> Description of the task
Starting from the line containing "Provides parallel feature", write out the rest of the entries exactly, through the final line, including nothing else.
+--
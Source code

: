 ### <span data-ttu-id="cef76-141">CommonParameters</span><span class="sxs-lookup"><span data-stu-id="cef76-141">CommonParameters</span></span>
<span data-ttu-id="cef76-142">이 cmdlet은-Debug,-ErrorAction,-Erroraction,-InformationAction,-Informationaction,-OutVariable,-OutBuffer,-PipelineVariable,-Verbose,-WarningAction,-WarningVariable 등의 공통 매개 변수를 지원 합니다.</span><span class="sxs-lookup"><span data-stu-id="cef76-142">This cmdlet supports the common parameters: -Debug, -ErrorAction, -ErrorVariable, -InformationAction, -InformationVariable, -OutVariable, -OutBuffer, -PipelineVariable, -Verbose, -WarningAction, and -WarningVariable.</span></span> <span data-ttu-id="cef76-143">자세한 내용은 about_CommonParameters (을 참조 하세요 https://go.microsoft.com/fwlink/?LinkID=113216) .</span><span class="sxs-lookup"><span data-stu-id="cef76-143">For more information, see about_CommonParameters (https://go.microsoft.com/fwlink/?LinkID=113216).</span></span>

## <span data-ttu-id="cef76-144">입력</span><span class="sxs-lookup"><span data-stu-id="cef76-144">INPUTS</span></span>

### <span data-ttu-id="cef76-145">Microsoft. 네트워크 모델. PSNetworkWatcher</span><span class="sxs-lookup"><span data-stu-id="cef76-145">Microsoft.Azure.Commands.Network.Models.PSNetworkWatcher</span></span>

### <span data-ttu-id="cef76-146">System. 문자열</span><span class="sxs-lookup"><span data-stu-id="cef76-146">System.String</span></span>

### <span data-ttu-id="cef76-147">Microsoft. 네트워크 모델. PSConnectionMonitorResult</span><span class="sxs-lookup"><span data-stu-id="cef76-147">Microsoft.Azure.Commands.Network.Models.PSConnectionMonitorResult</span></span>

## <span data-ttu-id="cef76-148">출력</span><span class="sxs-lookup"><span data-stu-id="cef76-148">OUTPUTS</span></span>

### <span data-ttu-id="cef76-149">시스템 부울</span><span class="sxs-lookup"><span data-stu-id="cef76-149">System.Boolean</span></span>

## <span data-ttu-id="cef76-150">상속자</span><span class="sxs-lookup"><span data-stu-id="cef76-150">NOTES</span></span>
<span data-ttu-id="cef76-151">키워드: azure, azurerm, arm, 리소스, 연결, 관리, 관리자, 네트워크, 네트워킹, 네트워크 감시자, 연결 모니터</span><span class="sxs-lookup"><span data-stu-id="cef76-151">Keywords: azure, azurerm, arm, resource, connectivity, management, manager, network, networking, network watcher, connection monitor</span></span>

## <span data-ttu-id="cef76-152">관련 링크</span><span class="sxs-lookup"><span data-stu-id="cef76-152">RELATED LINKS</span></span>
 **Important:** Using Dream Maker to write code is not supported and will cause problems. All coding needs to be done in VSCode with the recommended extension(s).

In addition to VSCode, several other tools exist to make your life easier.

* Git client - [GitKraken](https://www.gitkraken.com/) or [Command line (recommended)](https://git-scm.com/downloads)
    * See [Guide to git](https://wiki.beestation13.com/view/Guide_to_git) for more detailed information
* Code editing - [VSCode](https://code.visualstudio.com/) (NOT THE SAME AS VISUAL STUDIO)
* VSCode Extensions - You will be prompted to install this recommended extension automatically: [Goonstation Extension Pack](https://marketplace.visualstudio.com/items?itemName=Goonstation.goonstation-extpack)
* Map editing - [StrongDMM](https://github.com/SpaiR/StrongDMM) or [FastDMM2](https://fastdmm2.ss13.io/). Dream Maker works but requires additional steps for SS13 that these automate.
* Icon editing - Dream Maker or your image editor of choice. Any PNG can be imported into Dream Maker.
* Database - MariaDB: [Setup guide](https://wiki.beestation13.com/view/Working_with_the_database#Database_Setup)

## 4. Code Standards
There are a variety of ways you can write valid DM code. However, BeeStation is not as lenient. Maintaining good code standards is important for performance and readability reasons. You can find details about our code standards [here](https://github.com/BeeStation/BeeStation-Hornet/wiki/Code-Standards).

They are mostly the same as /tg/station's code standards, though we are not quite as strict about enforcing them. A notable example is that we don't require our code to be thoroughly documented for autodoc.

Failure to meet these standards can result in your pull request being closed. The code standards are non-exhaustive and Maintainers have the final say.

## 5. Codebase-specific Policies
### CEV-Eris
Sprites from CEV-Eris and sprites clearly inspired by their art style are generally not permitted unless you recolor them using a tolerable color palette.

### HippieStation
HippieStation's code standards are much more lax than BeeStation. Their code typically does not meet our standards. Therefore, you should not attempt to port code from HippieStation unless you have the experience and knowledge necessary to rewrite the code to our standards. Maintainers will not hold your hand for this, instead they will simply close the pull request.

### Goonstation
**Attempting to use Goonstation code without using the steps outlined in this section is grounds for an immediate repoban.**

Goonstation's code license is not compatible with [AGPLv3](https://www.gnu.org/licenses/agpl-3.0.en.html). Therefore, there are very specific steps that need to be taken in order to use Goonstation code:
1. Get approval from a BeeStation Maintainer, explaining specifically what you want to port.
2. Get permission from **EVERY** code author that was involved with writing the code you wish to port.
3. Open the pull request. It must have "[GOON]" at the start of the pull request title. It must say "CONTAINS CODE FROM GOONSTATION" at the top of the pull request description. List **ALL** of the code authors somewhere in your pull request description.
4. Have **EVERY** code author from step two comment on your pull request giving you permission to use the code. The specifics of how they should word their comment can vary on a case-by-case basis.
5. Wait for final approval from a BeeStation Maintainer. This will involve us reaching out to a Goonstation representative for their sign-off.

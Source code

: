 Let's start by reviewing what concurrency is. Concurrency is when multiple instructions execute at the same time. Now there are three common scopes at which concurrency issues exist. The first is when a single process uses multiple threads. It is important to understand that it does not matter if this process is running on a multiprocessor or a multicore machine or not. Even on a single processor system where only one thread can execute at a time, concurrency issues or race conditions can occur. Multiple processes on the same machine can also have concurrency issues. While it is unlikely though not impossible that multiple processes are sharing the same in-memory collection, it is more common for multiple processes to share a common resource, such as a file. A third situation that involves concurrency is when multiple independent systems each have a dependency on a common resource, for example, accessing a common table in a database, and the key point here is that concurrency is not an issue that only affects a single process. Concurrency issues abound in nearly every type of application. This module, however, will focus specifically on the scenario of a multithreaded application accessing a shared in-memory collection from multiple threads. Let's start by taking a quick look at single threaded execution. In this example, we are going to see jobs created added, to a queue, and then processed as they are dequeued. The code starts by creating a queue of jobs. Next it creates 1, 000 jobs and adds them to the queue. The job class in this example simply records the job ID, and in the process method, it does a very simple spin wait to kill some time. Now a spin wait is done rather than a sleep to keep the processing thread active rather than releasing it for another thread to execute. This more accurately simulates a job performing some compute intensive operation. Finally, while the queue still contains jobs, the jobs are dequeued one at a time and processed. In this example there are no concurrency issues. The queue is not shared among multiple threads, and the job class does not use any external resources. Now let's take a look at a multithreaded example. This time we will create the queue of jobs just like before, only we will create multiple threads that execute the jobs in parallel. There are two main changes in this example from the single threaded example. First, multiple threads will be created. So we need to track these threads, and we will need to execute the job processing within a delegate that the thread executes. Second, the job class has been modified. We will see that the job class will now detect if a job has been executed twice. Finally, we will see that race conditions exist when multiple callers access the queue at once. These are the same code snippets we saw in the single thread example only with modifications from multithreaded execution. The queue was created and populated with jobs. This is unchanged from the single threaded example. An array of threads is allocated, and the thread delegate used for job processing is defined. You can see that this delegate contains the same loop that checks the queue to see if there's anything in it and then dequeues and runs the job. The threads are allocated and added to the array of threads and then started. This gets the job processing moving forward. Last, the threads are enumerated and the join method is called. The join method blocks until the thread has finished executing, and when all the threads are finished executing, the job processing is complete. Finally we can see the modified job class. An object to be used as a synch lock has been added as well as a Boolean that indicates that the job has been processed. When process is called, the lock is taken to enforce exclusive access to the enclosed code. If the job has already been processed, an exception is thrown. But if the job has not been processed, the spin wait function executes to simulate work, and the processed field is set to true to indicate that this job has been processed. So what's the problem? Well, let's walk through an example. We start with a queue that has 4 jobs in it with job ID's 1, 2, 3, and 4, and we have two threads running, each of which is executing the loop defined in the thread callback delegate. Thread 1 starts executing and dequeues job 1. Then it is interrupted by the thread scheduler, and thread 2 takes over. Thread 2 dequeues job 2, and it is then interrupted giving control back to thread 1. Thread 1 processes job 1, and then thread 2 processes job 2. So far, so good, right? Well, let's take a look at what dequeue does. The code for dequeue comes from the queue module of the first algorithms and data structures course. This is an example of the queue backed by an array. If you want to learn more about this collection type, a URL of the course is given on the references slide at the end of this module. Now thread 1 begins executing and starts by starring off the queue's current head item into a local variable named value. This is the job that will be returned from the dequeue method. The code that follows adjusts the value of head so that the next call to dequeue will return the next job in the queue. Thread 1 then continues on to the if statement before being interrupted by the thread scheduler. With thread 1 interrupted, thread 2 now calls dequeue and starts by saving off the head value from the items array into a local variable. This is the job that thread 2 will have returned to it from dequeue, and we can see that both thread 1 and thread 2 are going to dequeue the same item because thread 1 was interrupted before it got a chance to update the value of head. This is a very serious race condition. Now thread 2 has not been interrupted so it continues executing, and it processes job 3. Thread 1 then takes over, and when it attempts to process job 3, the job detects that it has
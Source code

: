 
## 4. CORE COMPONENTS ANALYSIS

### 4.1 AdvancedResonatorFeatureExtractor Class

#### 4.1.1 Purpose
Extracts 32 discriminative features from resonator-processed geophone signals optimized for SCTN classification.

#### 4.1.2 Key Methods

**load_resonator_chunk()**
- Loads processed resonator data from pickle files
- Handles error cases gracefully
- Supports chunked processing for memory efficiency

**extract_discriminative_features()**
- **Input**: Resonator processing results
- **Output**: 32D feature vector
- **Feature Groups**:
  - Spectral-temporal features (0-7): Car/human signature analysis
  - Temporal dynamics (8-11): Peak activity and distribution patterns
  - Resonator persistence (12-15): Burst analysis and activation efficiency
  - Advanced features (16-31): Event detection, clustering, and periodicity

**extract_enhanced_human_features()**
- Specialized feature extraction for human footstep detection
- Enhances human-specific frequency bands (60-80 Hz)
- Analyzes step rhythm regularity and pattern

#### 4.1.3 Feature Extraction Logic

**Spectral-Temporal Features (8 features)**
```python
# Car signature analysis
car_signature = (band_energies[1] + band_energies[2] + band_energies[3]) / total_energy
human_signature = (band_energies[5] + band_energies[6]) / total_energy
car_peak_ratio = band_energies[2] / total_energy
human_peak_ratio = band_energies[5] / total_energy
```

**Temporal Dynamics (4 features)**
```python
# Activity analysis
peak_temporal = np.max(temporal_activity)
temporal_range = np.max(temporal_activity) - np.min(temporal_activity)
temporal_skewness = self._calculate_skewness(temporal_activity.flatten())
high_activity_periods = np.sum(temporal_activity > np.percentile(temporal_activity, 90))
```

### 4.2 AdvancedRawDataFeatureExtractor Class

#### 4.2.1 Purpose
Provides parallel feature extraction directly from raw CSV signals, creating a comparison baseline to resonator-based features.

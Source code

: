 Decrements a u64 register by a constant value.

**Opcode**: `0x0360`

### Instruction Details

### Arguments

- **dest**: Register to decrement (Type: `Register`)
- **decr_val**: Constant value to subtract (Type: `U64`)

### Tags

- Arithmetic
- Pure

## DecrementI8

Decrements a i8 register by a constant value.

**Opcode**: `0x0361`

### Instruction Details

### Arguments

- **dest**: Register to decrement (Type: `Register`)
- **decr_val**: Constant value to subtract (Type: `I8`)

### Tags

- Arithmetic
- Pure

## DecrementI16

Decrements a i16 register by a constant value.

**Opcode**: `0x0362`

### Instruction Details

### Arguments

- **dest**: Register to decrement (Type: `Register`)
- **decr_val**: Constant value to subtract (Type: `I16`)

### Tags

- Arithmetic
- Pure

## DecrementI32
+--
> Result for this task
Provides parallel feature extraction directly from raw CSV signals, creating a comparison baseline to resonator-based features.

Source code

: Decrements a u64 register by a constant value.

**Opcode**: `0x0360`

### Instruction Details

### Arguments

- **dest**: Register to decrement (Type: `Register`)
- **decr_val**: Constant value to subtract (Type: `U64`)

### Tags

- Arithmetic
- Pure

## DecrementI8

Decrements a i8 register by a constant value.

**Opcode**: `0x0361`

### Instruction Details

### Arguments

- **dest**: Register to decrement (Type: `Register`)
- **decr_val**: Constant value to subtract (Type: `I8`)

### Tags

- Arithmetic
- Pure

## DecrementI16

Decrements a i16 register by a constant value.

**Opcode**: `0x0362`

### Instruction Details

### Arguments

- **dest**: Register to decrement (Type: `Register`)
- **decr_val**: Constant value to subtract (Type: `I16`)

### Tags

- Arithmetic
- Pure

## DecrementI32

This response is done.